Youth's magic horn
That photo was taken by me as my wife handed out sweets to these young Senegalese footballers. (Football followers will appreciate the irony of my engagement with both Morocco and Senegal.) During our recent travels in Senegal we were struck both by the physical presence and beauty of the people, and by the shocking poverty. 60% of the population is under 30 years old, which is at least partly due to a Senegalese husband being legally allowed up to four wives.
'The Youth's Magic Horn' (Des Knaben Wunderhorn) is the anthology of folk poems from which Gustav Mahler's 'Poor Children's Begging Song' (Armer Kinder Betterlied) for boy's and women's choirs and contralto soloist in his Third Symphony is taken. My recent listening has included returning to Jascha Horenstein's recording of this symphony. Horenstein (1898 to 1973) was a truly great interpreter of of Bruckner and Mahler, and his recording of the latter's Third Symphony is among the finest committed to record.
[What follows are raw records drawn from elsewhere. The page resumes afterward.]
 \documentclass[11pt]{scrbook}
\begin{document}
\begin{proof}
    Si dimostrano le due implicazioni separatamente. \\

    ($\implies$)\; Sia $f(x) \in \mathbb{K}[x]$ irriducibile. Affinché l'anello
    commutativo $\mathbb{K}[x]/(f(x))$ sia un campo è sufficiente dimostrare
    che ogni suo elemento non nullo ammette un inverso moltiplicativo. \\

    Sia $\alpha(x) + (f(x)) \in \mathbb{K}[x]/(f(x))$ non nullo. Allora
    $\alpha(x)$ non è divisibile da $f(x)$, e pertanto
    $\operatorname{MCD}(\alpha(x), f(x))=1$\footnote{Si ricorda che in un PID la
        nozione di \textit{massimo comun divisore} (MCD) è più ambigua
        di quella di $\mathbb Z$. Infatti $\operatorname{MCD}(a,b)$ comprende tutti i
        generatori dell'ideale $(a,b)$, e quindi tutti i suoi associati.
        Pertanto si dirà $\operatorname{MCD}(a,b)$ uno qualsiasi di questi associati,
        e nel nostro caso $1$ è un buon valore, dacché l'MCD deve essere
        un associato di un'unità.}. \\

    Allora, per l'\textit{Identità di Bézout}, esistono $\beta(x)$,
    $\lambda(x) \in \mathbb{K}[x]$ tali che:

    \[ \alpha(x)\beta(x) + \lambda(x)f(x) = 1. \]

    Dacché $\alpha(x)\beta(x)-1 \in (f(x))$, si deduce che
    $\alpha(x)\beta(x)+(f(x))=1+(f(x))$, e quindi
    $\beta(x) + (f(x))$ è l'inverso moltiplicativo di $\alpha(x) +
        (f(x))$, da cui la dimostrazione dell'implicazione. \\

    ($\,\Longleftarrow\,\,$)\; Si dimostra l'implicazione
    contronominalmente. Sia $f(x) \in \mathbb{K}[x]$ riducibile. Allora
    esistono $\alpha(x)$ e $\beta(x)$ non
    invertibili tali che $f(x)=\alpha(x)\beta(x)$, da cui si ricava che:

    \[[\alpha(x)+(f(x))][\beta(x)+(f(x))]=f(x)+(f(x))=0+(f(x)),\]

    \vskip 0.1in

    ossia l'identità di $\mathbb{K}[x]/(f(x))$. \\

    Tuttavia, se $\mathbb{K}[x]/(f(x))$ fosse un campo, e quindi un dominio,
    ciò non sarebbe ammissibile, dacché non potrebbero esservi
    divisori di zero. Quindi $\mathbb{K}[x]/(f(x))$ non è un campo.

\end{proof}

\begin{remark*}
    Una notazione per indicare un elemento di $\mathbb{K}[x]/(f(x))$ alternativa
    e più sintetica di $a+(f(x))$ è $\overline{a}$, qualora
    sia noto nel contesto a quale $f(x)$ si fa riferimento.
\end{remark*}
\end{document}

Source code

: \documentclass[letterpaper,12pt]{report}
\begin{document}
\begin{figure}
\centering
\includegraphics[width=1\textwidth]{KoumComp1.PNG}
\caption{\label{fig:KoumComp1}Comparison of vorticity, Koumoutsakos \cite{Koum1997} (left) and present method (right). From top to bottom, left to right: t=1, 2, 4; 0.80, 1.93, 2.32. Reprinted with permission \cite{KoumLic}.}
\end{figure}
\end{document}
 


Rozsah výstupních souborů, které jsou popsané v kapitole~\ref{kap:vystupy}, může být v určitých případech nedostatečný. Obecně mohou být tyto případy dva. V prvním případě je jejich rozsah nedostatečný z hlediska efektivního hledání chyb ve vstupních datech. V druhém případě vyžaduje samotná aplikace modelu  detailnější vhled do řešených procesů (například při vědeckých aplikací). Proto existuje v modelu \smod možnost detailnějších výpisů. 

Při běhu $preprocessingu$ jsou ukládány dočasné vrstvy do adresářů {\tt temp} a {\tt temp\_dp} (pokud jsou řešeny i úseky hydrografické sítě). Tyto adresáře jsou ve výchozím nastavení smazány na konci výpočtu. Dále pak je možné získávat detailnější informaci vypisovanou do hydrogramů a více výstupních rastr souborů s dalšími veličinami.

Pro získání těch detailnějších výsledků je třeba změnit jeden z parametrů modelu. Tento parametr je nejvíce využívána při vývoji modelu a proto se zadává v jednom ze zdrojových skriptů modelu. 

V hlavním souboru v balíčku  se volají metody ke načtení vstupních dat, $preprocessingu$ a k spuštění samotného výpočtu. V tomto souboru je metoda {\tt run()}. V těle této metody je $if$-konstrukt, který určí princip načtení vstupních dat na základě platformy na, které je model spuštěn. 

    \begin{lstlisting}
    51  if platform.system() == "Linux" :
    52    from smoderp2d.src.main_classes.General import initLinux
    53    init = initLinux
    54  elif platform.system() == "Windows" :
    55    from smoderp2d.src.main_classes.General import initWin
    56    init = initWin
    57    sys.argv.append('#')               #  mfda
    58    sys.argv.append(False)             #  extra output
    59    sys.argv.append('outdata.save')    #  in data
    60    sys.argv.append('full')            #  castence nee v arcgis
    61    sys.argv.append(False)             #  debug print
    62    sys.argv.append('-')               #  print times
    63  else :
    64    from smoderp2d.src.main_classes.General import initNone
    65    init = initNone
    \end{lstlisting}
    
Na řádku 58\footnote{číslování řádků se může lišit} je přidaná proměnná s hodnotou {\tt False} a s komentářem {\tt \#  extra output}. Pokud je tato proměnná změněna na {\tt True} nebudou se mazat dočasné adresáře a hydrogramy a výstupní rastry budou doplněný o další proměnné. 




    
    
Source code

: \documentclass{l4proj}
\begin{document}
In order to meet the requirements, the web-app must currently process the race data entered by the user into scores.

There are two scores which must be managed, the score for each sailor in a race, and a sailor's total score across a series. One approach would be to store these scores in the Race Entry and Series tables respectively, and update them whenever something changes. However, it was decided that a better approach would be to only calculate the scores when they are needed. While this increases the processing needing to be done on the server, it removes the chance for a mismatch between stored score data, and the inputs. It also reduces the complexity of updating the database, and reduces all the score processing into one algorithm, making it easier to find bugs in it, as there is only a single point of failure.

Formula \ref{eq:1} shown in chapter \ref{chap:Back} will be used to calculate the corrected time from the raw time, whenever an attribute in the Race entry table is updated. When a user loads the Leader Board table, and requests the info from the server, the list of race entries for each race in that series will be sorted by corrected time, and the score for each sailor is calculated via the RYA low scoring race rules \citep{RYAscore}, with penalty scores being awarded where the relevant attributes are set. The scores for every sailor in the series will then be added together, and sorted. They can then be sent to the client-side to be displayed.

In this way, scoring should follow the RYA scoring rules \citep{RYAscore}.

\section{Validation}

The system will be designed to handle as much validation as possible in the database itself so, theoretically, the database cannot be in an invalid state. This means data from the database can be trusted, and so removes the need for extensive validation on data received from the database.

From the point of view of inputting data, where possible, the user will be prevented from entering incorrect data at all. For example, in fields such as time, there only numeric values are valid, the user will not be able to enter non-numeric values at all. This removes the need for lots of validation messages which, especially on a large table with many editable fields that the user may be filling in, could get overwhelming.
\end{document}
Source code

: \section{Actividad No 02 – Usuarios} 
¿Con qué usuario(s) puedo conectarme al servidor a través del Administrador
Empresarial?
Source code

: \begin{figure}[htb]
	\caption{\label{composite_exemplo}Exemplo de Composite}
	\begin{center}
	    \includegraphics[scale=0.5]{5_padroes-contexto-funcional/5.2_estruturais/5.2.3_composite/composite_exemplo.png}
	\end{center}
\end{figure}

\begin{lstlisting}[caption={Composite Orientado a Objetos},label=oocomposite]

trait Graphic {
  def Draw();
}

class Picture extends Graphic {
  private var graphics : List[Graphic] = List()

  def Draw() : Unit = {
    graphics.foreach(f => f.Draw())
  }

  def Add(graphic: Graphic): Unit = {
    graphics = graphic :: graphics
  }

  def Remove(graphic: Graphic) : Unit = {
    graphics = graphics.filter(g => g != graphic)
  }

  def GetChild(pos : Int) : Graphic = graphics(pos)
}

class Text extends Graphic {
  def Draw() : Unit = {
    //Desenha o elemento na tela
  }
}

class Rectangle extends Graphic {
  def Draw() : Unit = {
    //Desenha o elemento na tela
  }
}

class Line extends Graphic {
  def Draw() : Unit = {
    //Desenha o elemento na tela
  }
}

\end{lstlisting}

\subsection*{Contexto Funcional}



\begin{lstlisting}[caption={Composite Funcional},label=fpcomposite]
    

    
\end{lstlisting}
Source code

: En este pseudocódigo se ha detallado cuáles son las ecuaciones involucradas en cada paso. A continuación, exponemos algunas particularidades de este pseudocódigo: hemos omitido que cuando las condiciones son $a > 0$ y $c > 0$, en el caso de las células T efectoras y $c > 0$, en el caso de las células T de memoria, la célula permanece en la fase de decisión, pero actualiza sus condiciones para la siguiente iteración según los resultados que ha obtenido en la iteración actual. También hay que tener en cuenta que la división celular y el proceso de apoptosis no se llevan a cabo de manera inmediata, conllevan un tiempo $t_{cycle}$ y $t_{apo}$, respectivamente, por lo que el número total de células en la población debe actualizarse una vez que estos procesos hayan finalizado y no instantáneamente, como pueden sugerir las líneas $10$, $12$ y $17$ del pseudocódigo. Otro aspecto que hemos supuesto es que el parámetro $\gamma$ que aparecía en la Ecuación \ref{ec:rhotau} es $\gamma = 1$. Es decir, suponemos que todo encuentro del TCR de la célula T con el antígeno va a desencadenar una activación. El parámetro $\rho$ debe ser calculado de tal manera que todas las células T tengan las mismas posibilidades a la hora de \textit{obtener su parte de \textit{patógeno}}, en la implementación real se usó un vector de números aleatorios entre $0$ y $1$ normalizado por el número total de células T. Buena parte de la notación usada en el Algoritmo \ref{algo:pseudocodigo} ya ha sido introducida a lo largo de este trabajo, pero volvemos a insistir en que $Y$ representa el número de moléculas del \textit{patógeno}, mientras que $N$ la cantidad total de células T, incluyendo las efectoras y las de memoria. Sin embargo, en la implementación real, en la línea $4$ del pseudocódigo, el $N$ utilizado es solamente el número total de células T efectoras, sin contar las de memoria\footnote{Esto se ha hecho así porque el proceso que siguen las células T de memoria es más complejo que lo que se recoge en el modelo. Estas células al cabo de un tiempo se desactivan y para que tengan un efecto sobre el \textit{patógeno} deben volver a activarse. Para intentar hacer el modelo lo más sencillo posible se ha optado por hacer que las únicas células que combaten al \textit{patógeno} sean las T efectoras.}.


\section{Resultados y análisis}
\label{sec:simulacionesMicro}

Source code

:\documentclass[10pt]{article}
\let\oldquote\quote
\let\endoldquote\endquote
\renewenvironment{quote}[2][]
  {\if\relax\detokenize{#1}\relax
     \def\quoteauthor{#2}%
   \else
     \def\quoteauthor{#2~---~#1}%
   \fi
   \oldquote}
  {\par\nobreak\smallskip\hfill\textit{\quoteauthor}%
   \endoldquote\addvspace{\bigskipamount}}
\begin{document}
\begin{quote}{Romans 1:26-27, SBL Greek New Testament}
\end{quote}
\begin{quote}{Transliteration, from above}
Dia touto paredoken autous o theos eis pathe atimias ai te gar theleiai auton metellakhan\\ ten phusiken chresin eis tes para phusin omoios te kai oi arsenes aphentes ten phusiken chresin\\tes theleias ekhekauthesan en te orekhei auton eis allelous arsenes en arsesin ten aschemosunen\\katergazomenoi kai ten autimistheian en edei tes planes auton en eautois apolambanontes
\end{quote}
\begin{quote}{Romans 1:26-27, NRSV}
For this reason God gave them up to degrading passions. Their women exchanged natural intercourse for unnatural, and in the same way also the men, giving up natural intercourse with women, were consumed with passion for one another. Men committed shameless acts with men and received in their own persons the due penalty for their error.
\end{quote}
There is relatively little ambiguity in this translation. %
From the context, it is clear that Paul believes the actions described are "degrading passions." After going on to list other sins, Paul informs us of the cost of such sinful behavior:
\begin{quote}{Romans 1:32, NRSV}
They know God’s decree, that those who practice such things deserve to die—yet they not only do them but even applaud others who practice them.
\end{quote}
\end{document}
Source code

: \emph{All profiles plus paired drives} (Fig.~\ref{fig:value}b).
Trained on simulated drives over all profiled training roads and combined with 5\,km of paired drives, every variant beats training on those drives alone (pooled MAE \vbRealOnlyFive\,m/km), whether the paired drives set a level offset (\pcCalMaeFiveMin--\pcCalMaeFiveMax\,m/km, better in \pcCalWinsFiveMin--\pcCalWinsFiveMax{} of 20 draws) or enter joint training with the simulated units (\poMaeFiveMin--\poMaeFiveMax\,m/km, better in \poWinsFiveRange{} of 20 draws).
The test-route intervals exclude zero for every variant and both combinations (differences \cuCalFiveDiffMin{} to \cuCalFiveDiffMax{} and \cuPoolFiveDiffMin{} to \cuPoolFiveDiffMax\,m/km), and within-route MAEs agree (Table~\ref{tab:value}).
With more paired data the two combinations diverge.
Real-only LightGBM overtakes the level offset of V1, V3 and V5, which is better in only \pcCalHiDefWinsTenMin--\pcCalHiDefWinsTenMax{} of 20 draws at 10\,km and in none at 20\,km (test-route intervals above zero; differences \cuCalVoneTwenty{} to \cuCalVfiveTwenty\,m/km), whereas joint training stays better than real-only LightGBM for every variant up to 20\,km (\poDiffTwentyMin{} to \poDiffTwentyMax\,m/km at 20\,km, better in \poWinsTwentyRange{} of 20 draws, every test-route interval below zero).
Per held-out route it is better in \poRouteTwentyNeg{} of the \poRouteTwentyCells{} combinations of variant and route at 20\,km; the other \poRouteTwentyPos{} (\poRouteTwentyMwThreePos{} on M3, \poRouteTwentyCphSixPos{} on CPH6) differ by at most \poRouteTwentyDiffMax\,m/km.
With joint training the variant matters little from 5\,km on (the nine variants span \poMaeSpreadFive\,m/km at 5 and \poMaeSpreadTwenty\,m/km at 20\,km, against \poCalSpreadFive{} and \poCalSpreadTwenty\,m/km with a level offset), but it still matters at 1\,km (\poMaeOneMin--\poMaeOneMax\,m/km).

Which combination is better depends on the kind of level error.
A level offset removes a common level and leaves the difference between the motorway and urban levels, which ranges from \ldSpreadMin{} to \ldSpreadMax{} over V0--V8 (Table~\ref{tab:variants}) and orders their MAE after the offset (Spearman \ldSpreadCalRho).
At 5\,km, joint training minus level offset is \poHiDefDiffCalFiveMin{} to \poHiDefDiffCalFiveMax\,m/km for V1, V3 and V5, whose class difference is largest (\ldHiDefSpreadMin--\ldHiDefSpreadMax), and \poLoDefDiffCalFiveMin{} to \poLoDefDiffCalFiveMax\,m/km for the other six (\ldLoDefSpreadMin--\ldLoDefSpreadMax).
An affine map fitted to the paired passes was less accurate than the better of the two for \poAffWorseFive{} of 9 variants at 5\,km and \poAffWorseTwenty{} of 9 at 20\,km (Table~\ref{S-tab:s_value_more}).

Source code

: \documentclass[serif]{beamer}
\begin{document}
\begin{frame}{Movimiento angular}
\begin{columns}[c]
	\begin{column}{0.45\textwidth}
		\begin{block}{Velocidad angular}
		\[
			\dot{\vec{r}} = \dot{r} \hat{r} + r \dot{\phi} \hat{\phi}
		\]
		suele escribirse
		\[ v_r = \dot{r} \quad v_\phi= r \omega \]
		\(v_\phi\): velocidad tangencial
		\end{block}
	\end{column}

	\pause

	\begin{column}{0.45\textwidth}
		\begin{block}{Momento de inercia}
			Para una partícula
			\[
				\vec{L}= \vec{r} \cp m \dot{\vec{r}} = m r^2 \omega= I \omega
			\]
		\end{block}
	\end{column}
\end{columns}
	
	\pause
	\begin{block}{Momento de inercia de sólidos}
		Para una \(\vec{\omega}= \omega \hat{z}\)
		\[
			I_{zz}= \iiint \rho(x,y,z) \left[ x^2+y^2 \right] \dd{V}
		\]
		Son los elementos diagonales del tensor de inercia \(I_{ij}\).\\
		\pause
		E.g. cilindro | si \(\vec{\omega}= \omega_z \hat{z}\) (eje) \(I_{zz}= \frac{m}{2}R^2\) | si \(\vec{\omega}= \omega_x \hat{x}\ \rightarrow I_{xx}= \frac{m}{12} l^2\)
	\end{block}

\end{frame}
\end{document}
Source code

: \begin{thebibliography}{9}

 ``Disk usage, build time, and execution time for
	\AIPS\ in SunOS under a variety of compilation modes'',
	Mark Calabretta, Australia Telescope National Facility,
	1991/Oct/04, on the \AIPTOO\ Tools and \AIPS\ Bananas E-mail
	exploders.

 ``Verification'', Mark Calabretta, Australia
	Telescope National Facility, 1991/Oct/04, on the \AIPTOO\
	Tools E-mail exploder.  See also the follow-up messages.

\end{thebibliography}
For the Unicorn-Kanchana sessions the London Symphony Orchestra was on top form, and the recording shows its age by being better in every respect than recent recordings of this work. Today recordings are considered 'great' if they make a state-of-the-art audio system sound state-of-the-art. But a truly superlative recording, like this Mahler Three engineered by Bob Auger, makes a state-of-the-art system disappear, and that is the acid test of recorded sound quality. When I listened to Jascha Horenstein's Mahler Three yesterday evening my B&W Nautilus 803 speakers vanished, and I was sitting in Croydon's Fairfield Halls in 1970 listening to a master Mahlerian at work.